=== Section Start ===

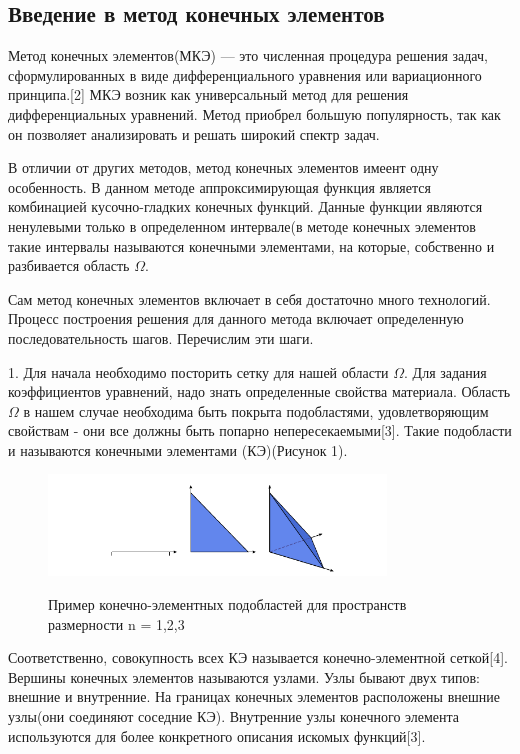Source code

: \subsection{Введение в метод конечных элементов}

Метод конечных элементов(МКЭ) — это численная процедура решения задач,
сформулированных в виде дифференциального уравнения или вариационного 
принципа.[2]
МКЭ возник как универсальный метод для решения дифференциальных уравнений. 
Метод приобрел большую популярность, так как он позволяет анализировать и
решать широкий спектр задач.


В отличии от других методов, метод конечных элементов имеент одну особенность.
В данном методе аппроксимирующая функция является комбинацией кусочно-гладких конечных функций.
Данные функции являются ненулевыми только в определенном интервале(в методе конечных элементов такие интервалы
называются конечными элементами, на которые, собственно и разбивается область $\Omega$.

Сам метод конечных элементов включает в себя достаточно много технологий. 
Процесс построения решения для данного метода включает
определенную последовательность шагов. Перечислим эти шаги.

1. Для начала необходимо посторить сетку для нашей области $\Omega$.
Для задания коэффициентов уравнений, надо знать определенные свойства материала.
Область $\Omega$ в нашем случае необходима быть покрыта подобластями, удовлетворяющим свойствам - 
они все должны быть попарно непересекаемыми[3]. Такие подобласти и называются конечными элементами (КЭ)(Рисунок 1).

\renewcommand{\figurename}{Рисунок}
\begin{figure}[H]
      \centering
      \includegraphics[width=0.8\textwidth]{./pics/random-cells.png}\\
      \centering\caption{Пример конечно-элементных подобластей для пространств размерности n = 1,2,3}
\end{figure}
Соответственно, совокупность всех КЭ называется конечно-элементной сеткой[4].
Вершины конечных элементов называются узлами. Узлы бывают двух типов: внешние и внутренние.
На границах конечных элементов расположены внешние узлы(они соединяют соседние КЭ).
Внутренние узлы конечного элемента используются для более конкретного описания искомых функций[3].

=== Section End ===

● **YOUR INSTRUCTIONS**
Pick each line holding "элементов" out of the entries above and return it.

● **WORKED SOLUTION**
: \subsection{Введение в метод конечных элементов}
Метод конечных элементов(МКЭ) — это численная процедура решения задач,
В отличии от других методов, метод конечных элементов имеент одну особенность.
Данные функции являются ненулевыми только в определенном интервале(в методе конечных элементов такие интервалы
Сам метод конечных элементов включает в себя достаточно много технологий. 
Вершины конечных элементов называются узлами. Узлы бывают двух типов: внешние и внутренние.
На границах конечных элементов расположены внешние узлы(они соединяют соседние КЭ).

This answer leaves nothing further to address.